The operating system was unveiled with the iPhone at the Macworld Conference & Expo on

January 9, 2007, and released in June of that year. At the time of its unveiling in January, Steve

Jobs claimed: "iPhone runs OS X" and runs "desktop class applications", but at the time of the

iPhone's release, the operating system was renamed "iPhone OS" Initially, third-party native

applications were not supported. Jobs' reasoning was that developers could build web

applications through the Safari web browser that "would behave like native apps on the iPhone".

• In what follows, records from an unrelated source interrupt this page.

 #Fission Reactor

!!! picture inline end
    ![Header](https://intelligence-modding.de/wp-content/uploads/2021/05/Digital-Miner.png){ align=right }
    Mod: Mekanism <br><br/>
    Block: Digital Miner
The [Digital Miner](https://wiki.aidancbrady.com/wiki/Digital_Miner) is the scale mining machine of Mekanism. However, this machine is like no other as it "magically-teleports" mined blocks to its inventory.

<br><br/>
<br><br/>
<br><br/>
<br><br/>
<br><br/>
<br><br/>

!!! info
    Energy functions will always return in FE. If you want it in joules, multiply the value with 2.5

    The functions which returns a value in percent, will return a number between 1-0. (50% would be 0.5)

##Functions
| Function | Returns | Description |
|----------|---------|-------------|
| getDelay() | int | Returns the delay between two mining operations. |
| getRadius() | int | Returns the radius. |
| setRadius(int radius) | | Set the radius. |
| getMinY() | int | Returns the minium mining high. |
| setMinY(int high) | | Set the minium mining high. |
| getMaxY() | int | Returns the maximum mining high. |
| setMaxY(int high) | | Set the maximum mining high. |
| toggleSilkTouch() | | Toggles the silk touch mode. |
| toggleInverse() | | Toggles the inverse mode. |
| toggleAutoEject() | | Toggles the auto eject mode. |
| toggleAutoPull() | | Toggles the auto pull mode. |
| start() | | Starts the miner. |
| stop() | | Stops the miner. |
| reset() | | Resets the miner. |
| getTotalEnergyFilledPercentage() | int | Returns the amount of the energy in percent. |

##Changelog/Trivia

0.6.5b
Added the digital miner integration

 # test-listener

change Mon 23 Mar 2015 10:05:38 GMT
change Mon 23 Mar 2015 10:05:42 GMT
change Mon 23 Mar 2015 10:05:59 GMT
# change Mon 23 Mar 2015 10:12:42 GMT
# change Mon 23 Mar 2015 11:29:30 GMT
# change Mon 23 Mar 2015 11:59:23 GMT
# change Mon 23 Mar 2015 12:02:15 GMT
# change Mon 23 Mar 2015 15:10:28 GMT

In October 2007, Apple announced that a native Software Development Kit (SDK) was under

development and that they planned to put it "in developers' hands in February". On March 6,

2008, Apple held a press event, announcing the iPhone SDK

The iOS App Store was opened on July 10, 2008 with an initial 500 applications available. This

quickly grew to 3,000 in September 2008, 15,000 in January 2009, 50,000 in June 2009, 100,000

in November 2009, 250,000 in August 2010, 650,000 in July 2012,1 million in October 2013,2

million in June 2016,and 2.2 million in January 2017.As of March 2016, 1 million apps are

natively compatible with the iPad tablet computer. These apps have collectively been

downloaded more than 130 billion times. As of 2021 there are more than 5 million apps on the

apple app store

2.3 iPhone OS to iOS

In June 2010, Apple rebranded iPhone OS as "iOS". The trademark "IOS" had been used by

Cisco for over a decade for its operating system, IOS, used on its routers. To avoid any potential

lawsuit, Apple licensed the "IOS" trademark from Cisco.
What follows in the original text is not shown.